Mas esse progresso foi interrompido de forma abrupta.
Entre 2019 e 2021, auge da pandemia de COVID-19, o país registrou um aumento de 27,6% na mortalidade e de 18,3% nos anos de vida perdidos ajustados por incapacidade (DALYs). A expectativa de vida caiu 3,4 anos nesse período — um retrocesso raro em séries históricas modernas.
Em 2021, a COVID-19 tornou-se a principal causa de morte no país, com 186 óbitos por 100 mil habitantes .
Um impacto desigual
A pandemia não afetou o Brasil de maneira homogênea. Estados da região Norte, como Amazonas e Roraima, registraram aumentos superiores a 50% na mortalidade durante o período crítico .
“O padrão regional revela desigualdades históricas em infraestrutura de saúde, acesso a serviços e capacidade de resposta”, observam os autores. A descentralização do SUS, embora essencial para a capilaridade do sistema, resultou em respostas heterogêneas, muitas vezes dependentes de decisões locais.
Além disso, fatores políticos e institucionais agravaram o cenário.
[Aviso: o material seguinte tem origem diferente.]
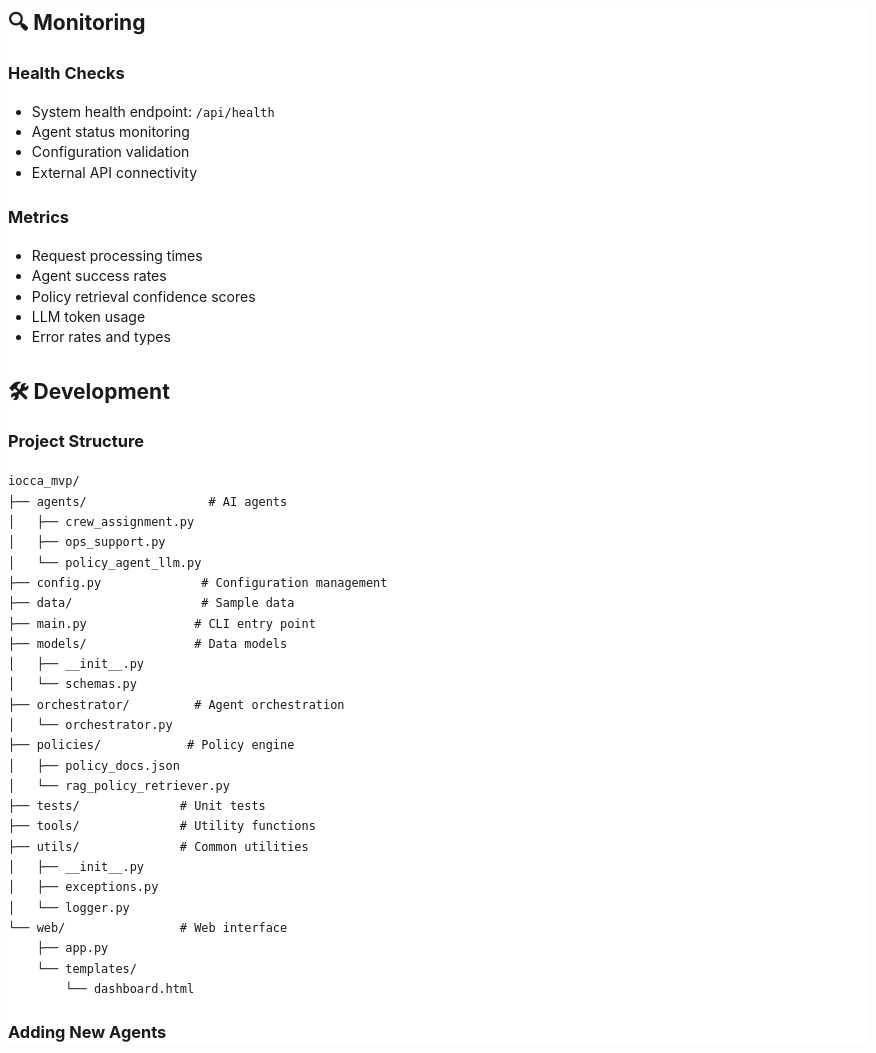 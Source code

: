 ## 🔍 Monitoring

### Health Checks
- System health endpoint: `/api/health`
- Agent status monitoring
- Configuration validation
- External API connectivity

### Metrics
- Request processing times
- Agent success rates
- Policy retrieval confidence scores
- LLM token usage
- Error rates and types

## 🛠️ Development

### Project Structure

```
iocca_mvp/
├── agents/                 # AI agents
│   ├── crew_assignment.py
│   ├── ops_support.py
│   └── policy_agent_llm.py
├── config.py              # Configuration management
├── data/                  # Sample data
├── main.py               # CLI entry point
├── models/               # Data models
│   ├── __init__.py
│   └── schemas.py
├── orchestrator/         # Agent orchestration
│   └── orchestrator.py
├── policies/            # Policy engine
│   ├── policy_docs.json
│   └── rag_policy_retriever.py
├── tests/              # Unit tests
├── tools/              # Utility functions
├── utils/              # Common utilities
│   ├── __init__.py
│   ├── exceptions.py
│   └── logger.py
└── web/                # Web interface
    ├── app.py
    └── templates/
        └── dashboard.html
```

### Adding New Agents
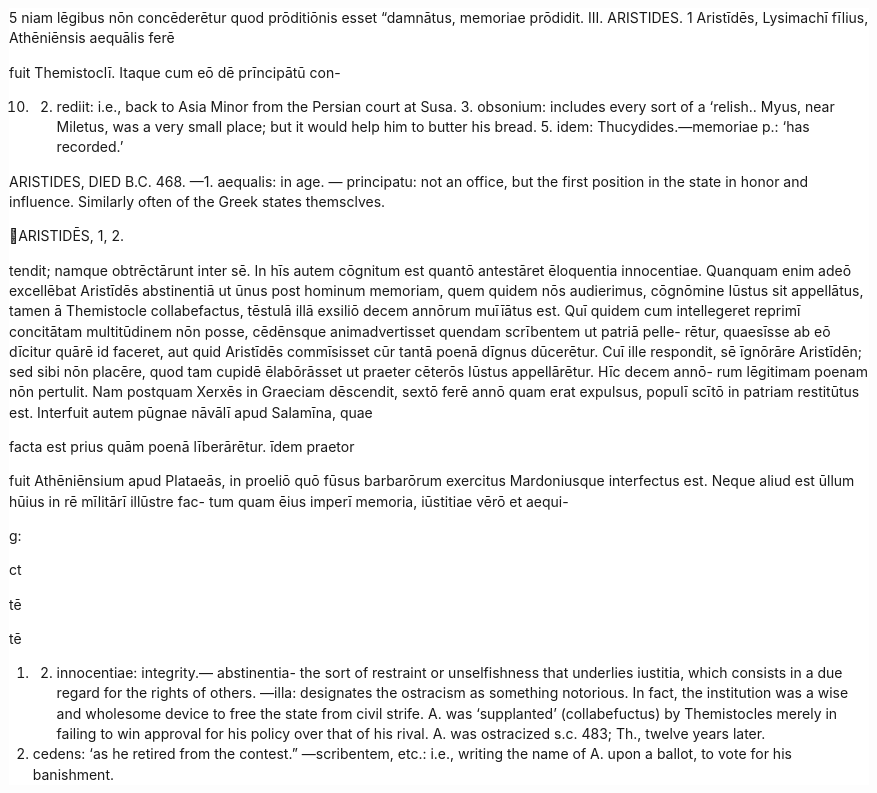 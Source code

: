 5
niam lēgibus nōn concēderētur quod prōditiōnis esset
“damnātus, memoriae prōdidit.
III.
ARISTIDES.
1 Aristīdēs, Lysimachī fīlius, Athēniēnsis aequālis ferē

fuit Themistoclī. Itaque cum eō dē prīncipātū con-

10. 2. rediit: i.e., back to Asia Minor from the Persian court at
Susa. 3. obsonium: includes every sort of a ‘relish.. Myus, near
Miletus, was a very small place; but it would help him to butter his
bread. 5. idem: Thucydides.—memoriae p.: ‘has recorded.’

ARISTIDES, DIED B.C. 468. —1. aequalis: in age. — principatu:
not an office, but the first position in the state in honor and influence.
Similarly often of the Greek states themsclves.

ARISTIDĒS, 1, 2.

tendit; namque obtrēctārunt inter sē. In hīs autem
cōgnitum est quantō antestāret ēloquentia innocentiae.
Quanquam enim adeō excellēbat Aristīdēs abstinentiā
ut ūnus post hominum memoriam, quem quidem nōs
audierimus, cōgnōmine Iūstus sit appellātus, tamen ā
Themistocle collabefactus, tēstulā illā exsiliō decem
annōrum muīīātus est. Quī quidem cum intellegeret
reprimī concitātam multitūdinem nōn posse, cēdēnsque
animadvertisset quendam scrībentem ut patriā pelle-
rētur, quaesīsse ab eō dīcitur quārē id faceret, aut
quid Aristīdēs commīsisset cūr tantā poenā dīgnus
dūcerētur. Cuī ille respondit, sē īgnōrāre Aristīdēn;
sed sibi nōn placēre, quod tam cupidē ēlabōrāsset ut
praeter cēterōs Iūstus appellārētur. Hīc decem annō-
rum lēgitimam poenam nōn pertulit. Nam postquam
Xerxēs in Graeciam dēscendit, sextō ferē annō quam
erat expulsus, populī scītō in patriam restitūtus est.
Interfuit autem pūgnae nāvālī apud Salamīna, quae

facta est prius quām poenā līberārētur. īdem praetor

fuit Athēniēnsium apud Plataeās, in proeliō quō fūsus
barbarōrum exercitus Mardoniusque interfectus est.
Neque aliud est ūllum hūius in rē mīlitārī illūstre fac-
tum quam ēius imperī memoria, iūstitiae vērō et aequi-

g:

ct

tē

tē

1. 2. innocentiae: integrity.— abstinentia- the sort of restraint
or unselfishness that underlies iustitia, which consists in a due regard
for the rights of others. —illa: designates the ostracism as something
notorious. In fact, the institution was a wise and wholesome device to
free the state from civil strife. A. was ‘supplanted’ (collabefuctus)
by Themistocles merely in failing to win approval for his policy over
that of his rival. A. was ostracized s.c. 483; Th., twelve years later.
3. cedens: ‘as he retired from the contest.” —scribentem, etc.: i.e.,
writing the name of A. upon a ballot, to vote for his banishment.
O estudo aponta que a falta de coordenação nacional e atrasos na vacinação contribuíram para um dos maiores excessos de mortes do mundo, com mais de 700 mil óbitos por COVID-19 no país .
A transição epidemiológica continua — com novos desafios
Antes da pandemia, o Brasil já havia consolidado sua transição epidemiológica: doenças infecciosas deram lugar às doenças crônicas não transmissíveis como principais causas de morte.
Em 2019, os líderes eram: doença isquêmica do coração; acidente vascular cerebral (AVC) e infecções respiratórias inferiores
Após o pico da pandemia, em 2023, o padrão voltou a se aproximar do cenário pré-COVID. No entanto, mudanças silenciosas continuam em curso.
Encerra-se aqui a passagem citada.